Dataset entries
·····

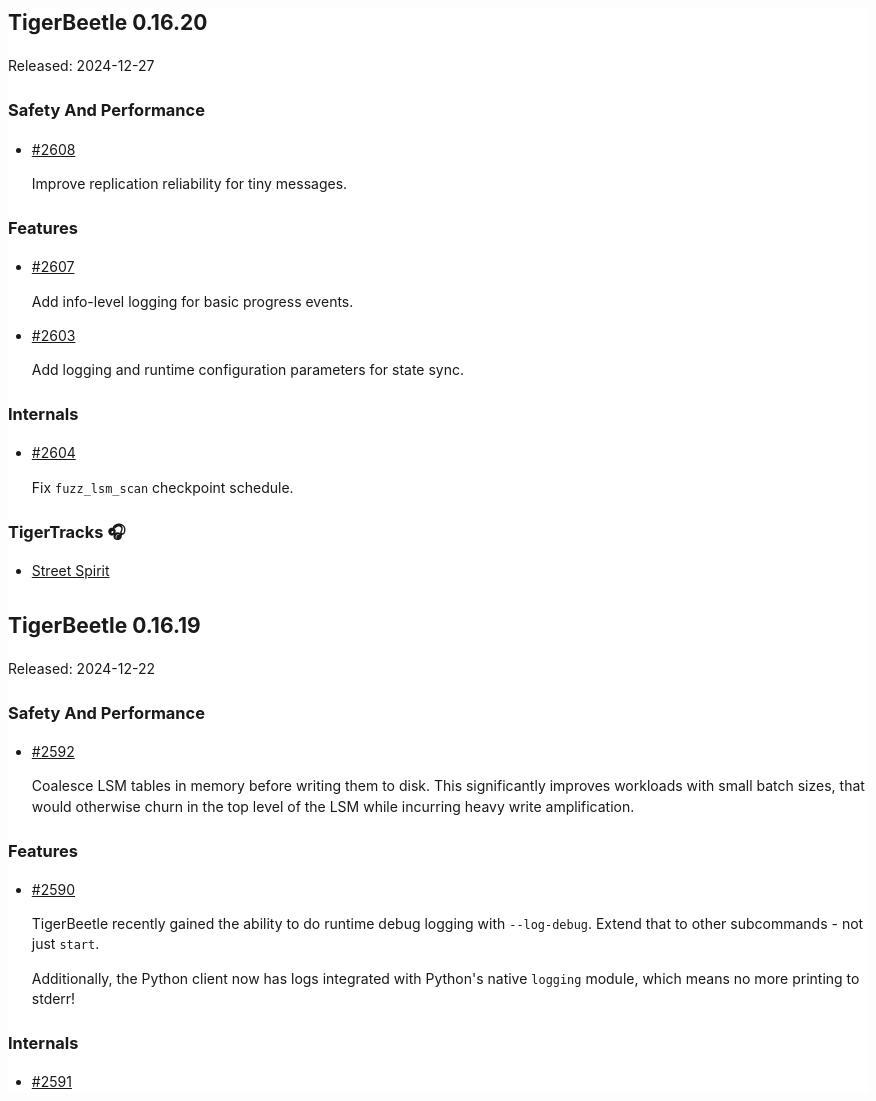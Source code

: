 ## TigerBeetle 0.16.20

Released: 2024-12-27

### Safety And Performance

- [#2608](https://github.com/tigerbeetle/tigerbeetle/pull/2608)

  Improve replication reliability for tiny messages.

### Features

- [#2607](https://github.com/tigerbeetle/tigerbeetle/pull/2607)

  Add info-level logging for basic progress events.

- [#2603](https://github.com/tigerbeetle/tigerbeetle/pull/2603)

  Add logging and runtime configuration parameters for state sync.

### Internals

- [#2604](https://github.com/tigerbeetle/tigerbeetle/pull/2604)

  Fix `fuzz_lsm_scan` checkpoint schedule.

### TigerTracks 🎧

- [Street Spirit](https://open.spotify.com/track/2QwObYJWyJTiozvs0RI7CF?si=d0c0c7d6f9e946a4)

## TigerBeetle 0.16.19

Released: 2024-12-22

### Safety And Performance

- [#2592](https://github.com/tigerbeetle/tigerbeetle/pull/2592)

  Coalesce LSM tables in memory before writing them to disk. This significantly improves workloads
  with small batch sizes, that would otherwise churn in the top level of the LSM while incurring
  heavy write amplification.

### Features

- [#2590](https://github.com/tigerbeetle/tigerbeetle/pull/2590)

  TigerBeetle recently gained the ability to do runtime debug logging with `--log-debug`. Extend
  that to other subcommands - not just `start`.

  Additionally, the Python client now has logs integrated with Python's native `logging` module,
  which means no more printing to stderr!

### Internals

- [#2591](https://github.com/tigerbeetle/tigerbeetle/pull/2591)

·····

◆ **WORK INSTRUCTION**: Please retype the records above starting with the line that contains "Coalesce LSM tables" and stopping after the last line, changing nothing.

◆ **REPLY TO THE TASK**:
  Coalesce LSM tables in memory before writing them to disk. This significantly improves workloads
  with small batch sizes, that would otherwise churn in the top level of the LSM while incurring
  heavy write amplification.

### Features

- [#2590](https://github.com/tigerbeetle/tigerbeetle/pull/2590)

  TigerBeetle recently gained the ability to do runtime debug logging with `--log-debug`. Extend
  that to other subcommands - not just `start`.

  Additionally, the Python client now has logs integrated with Python's native `logging` module,
  which means no more printing to stderr!

### Internals

- [#2591](https://github.com/tigerbeetle/tigerbeetle/pull/2591)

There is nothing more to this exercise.